Opinion
Decided December, 1895.
The fraudulent grantee of a homestead cannot maintain trespass, qu. cl., against a creditor of the grantor who has subsequently taken a part of it on execution.
TRESPASS, quare clausum. Trial by jury and verdict for the defendants. September 5, 1894, Joseph Pike conveyed his homestead premises to the defendant Sawyer, by a warranty deed in which his wife did not join. The conveyance was fraudulent and void as against the plaintiffs. The premises were in two parcels, one containing about four acres having a dwelling house, barn, and other buildings upon it, situate on one side of a highway, and the other containing about twenty acres of pasturage and tillage Land situate on the other side of the highway.

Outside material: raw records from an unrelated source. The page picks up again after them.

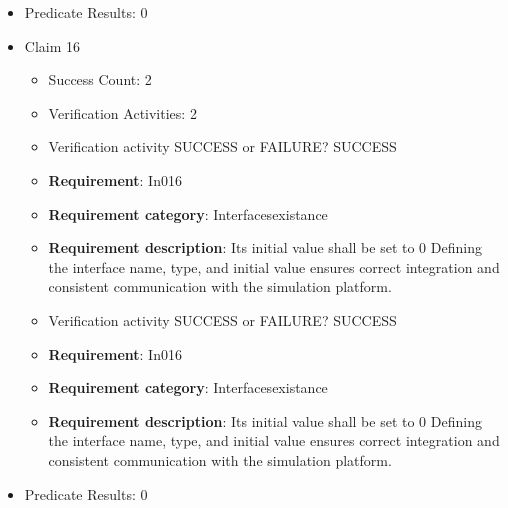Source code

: \documentclass{article}
\begin{document}
\begin{itemize}
\begin{itemize}
					\item Verification activity SUCCESS or FAILURE? SUCCESS
		
						\item \textbf{Requirement}: In015 
						\item \textbf{Requirement category}: Interfacesexistance 
						\item \textbf{Requirement description}: Its initial value shall be set to 0 Defining the interface name, type, and initial value ensures correct integration and consistent communication with the simulation platform.
					
				\end{itemize}
				
									    
				\item Predicate Results: 0

  				  \item Claim 16
				\begin{itemize}
			    	\item Success Count: 2 
			    	\item Verification Activities: 2
					\item Verification activity SUCCESS or FAILURE? SUCCESS
		
						\item \textbf{Requirement}: In016 
						\item \textbf{Requirement category}: Interfacesexistance 
						\item \textbf{Requirement description}: Its initial value shall be set to 0 Defining the interface name, type, and initial value ensures correct integration and consistent communication with the simulation platform.
					
					\item Verification activity SUCCESS or FAILURE? SUCCESS
		
						\item \textbf{Requirement}: In016 
						\item \textbf{Requirement category}: Interfacesexistance 
						\item \textbf{Requirement description}: Its initial value shall be set to 0 Defining the interface name, type, and initial value ensures correct integration and consistent communication with the simulation platform.
					
				\end{itemize}
				
									    
				\item Predicate Results: 0


\end{itemize}
\end{document}

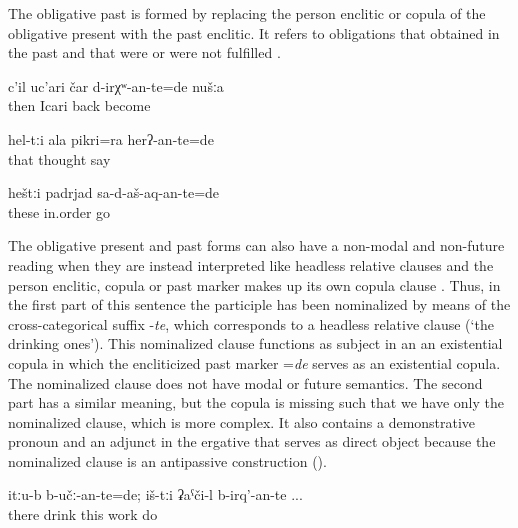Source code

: The obligative past is formed by replacing the person enclitic or copula of the obligative present with the past enclitic. It refers to obligations that obtained in the past and that were or were not fulfilled .
%
\begin{exe}
	\ex	\label{ex:Then we had to be back in Icari analytic}
	\gll	c'il	uc'ari	čar	d-irχʷ-an-te=de	nušːa\\
		then	Icari	back	become	\\
	\glt	{}

	\ex	\label{ex:(You) should have told your thoughts analytic}
	\gll	hel-tːi	ala	pikri=ra	herʔ-an-te=de\\
		that		thought		say\\
	\glt	{}

	\ex	\label{ex:‎‎These (pictures) should have been come in the right order}
	\gll	heštːi	padrjad	sa-d-aš-aq-an-te=de\\
		these	in.order	go\\
	\glt	{}
\end{exe}

The obligative present and past forms can also have a non-modal and non-future reading when they are instead interpreted like headless relative clauses and the person enclitic, copula or past marker makes up its own copula clause . Thus, in the first part of this sentence the participle has been nominalized by means of the cross-categorical suffix -\textit{te}, which corresponds to a headless relative clause (`the drinking ones'). This nominalized clause functions as subject in an an existential copula in which the encliticized past marker =\textit{de} serves as an existential copula. The nominalized clause does not have modal or future semantics. The second part has a similar meaning, but the copula is missing such that we have only the nominalized clause, which is more complex. It also contains a demonstrative pronoun and an adjunct in the ergative that serves as direct object because the nominalized clause is an antipassive construction ().
%
\begin{exe}
	\ex	\label{ex:There were the drinking ones; these (are) the working ones}
	\gll	itːu-b	b-učː-an-te=de;	iš-tːi	ʡaˁči-l	b-irq'-an-te ...\\
		there	drink	this	work	do\\
	\glt	{}
\end{exe}



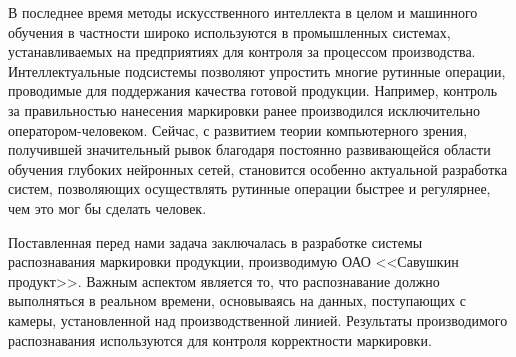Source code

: В последнее время методы искусственного интеллекта в целом и машинного обучения в частности широко используются в промышленных системах, устанавливаемых на предприятиях для контроля за процессом производства. Интеллектуальные подсистемы позволяют упростить многие рутинные операции, проводимые для поддержания качества готовой продукции. Например, контроль за правильностью нанесения маркировки ранее производился исключительно оператором-человеком. Сейчас, с развитием теории компьютерного зрения, получившей значительный рывок благодаря постоянно развивающейся области обучения глубоких нейронных сетей, становится особенно актуальной разработка систем, позволяющих осуществлять рутинные операции быстрее и регулярнее, чем это мог бы сделать человек.

Поставленная перед нами задача заключалась в разработке системы распознавания маркировки продукции, производимую ОАО <<Савушкин продукт>>. Важным аспектом является то, что распознавание должно выполняться в реальном времени, основываясь на данных, поступающих с камеры, установленной над производственной линией. Результаты производимого распознавания используются для контроля корректности маркировки.





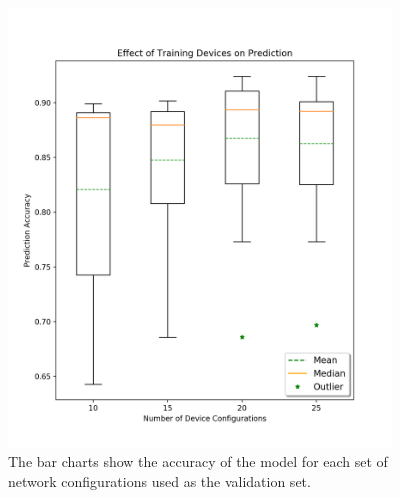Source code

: \begin{figure}[H]
	\centering
	\includegraphics[width=4in]{umn_analysis.png}
	\caption{The bar charts show the accuracy of the model for each set of network configurations used as the validation set.}
\end{figure}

Pike's family resided upon the premises, and consisted of himself, wife, and a female servant.
June 6, 1895, the plaintiffs levied an execution, issued upon a judgment recovered by them against Pike, upon the twenty-acre parcel, the same being set off at $86.21. The four-acre parcel, with the buildings upon it, was then of the value of $385. The officer who made the levy was not requested by Pike or his wife to set off a homestead for them, and did not set off one, nor make the levy subject to their homestead right. No allusion to the homestead right was made in the return of the levy.
If the levy was valid, the verdict should be set aside and judgment should be rendered in favor of the plaintiffs for damages in the sum of $15 and interest from October 22, 1895; otherwise, there should be judgment on the verdict.
Worcester, Gafney Snow and James A. Edgerly, for the plaintiffs.
Fred B. Osgood and Arthur L. Foote, for the defendants.
Limited to its facts, the case presents but the single inquiry whether the fraudulent grantee of a homestead can maintain trespass quare clausum, against a creditor of the grantor who has subsequently taken a part of it on execution. This inquiry is decisively answered by Currier v. Sutherland, 54 N.H. 475 (approved more or less directly in Tilton v. Sanborn, 59 N.H. 290, 291, and Provencher v. Brooks, 64 N.H. 479, 481), in which it was held that a conveyance of property which exempt from attachment or levy may be fraudulent and void as to creditors; that the right of homestead, being personal to the parties in whom it exists, is not assignable, and cannot be set defence by a fraudulent grantee; and that such grantee, cannot recover possession against a creditor of the grantor who has taken the homestead on execution.
While the decision in Currier v. Sutherland is doubtless not in accord with the majority of decisions in other jurisdictions (Thomp. H. Ex., ss. 408-413; Bump Fr. Conv. (2d ed.) 242), it is nevertheless supported by a strong minority of them, as well as by its own "forcible reasoning" (Thomp. H. Ex., s. 417), against which, in our opinion, no satisfactory objection has as yet been urged.
Verdict set aside; judgment for the plaintiffs for $15 and interest.
CHASE, J., did not sit: the others concurred.